Feb 2, 2026
Maxwell
Patrick Duffy, Emlyn Graham, Josh Tuffy
Maxwell: A Mechanism for Compute Permitting under Imperfect Monitoring
Traditional command-and-control governance fails when monitoring is imperfect or expensive. We introduce 'Sovereign Subsidies', a novel cryptoeconomic mechanism (ERC-20 + Slashing) that aligns private profit with public safety.
Using a multi-agent simulation (Rust/Solara) and a conversational interface (ElevenLabs), we demonstrated that a $0.84 subsidy is sufficient to deter defection even with <5% audit frequency. This effectively solves the "Imperfect Monitoring" problem in compute governance.
The tradeoff presented is excellent and the results are intriguing. The central result-- that penalty size doesn't really seem to matter relative to p(getting caught)-- is a bit confusing and makes me want to ask the authors more details about how their model works.
To be very simple about it, there is definitely a penalty that is large enough such that the difference between a 10% and 30% chance of getting caught would meaningfully change behavior. There are other simple "gut checks"//"sanity checks" like this that call into question some of the modeling assumptions.

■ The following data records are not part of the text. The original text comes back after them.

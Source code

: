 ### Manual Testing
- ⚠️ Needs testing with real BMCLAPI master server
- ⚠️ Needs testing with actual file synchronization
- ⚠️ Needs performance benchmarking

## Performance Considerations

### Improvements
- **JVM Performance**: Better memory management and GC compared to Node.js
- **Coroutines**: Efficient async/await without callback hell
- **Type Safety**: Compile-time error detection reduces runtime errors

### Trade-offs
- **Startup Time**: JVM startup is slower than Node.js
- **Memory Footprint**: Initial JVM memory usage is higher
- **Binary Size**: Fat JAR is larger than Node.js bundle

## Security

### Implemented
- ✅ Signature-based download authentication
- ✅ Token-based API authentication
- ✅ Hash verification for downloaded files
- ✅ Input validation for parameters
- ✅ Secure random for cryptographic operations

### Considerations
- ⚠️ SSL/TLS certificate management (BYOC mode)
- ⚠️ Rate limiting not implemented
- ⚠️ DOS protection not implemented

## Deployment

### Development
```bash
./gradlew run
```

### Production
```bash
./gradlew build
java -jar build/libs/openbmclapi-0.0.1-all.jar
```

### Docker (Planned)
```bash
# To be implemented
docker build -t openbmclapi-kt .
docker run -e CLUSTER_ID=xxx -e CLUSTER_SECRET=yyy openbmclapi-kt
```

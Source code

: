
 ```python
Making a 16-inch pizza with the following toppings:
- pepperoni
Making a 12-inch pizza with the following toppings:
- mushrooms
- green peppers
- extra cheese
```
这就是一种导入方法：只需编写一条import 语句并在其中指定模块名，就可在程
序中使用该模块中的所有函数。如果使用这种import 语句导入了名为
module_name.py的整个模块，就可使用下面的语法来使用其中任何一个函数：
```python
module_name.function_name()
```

Nonetheless, it's an interesting challenge/tradeoff and the authors deserve credit for attempting to model it quantitatively in such a short timeframe.
There's a problem with the headline number that the paper doesn't address. The "phase transition at 50% compliance" sounds dramatic, but 50% is also what you get mechanically when you hand out 10 permits to 20 agents. Half the firms have permits and are compliant by default. So how much of that transition is deterrence and how much is just... math? Running the same sweep with different agent-to-permit ratios (say, 20 agents / 5 permits, or 20 agents / 15 permits) would answer this pretty quickly, and the fact that it wasn't done is a miss.
The model is also really small: 20 agents, 10 time steps. That's barely enough to see anything interesting happen. You can't get reputation effects, coalition formation, or escalation dynamics in 10 rounds. The authors clearly know this because their future work section reads like a better version of the paper (dollar-denominated fines, dynamic reputation, compute thresholds). That's a bit of a red flag when the to-do list is more compelling than the results.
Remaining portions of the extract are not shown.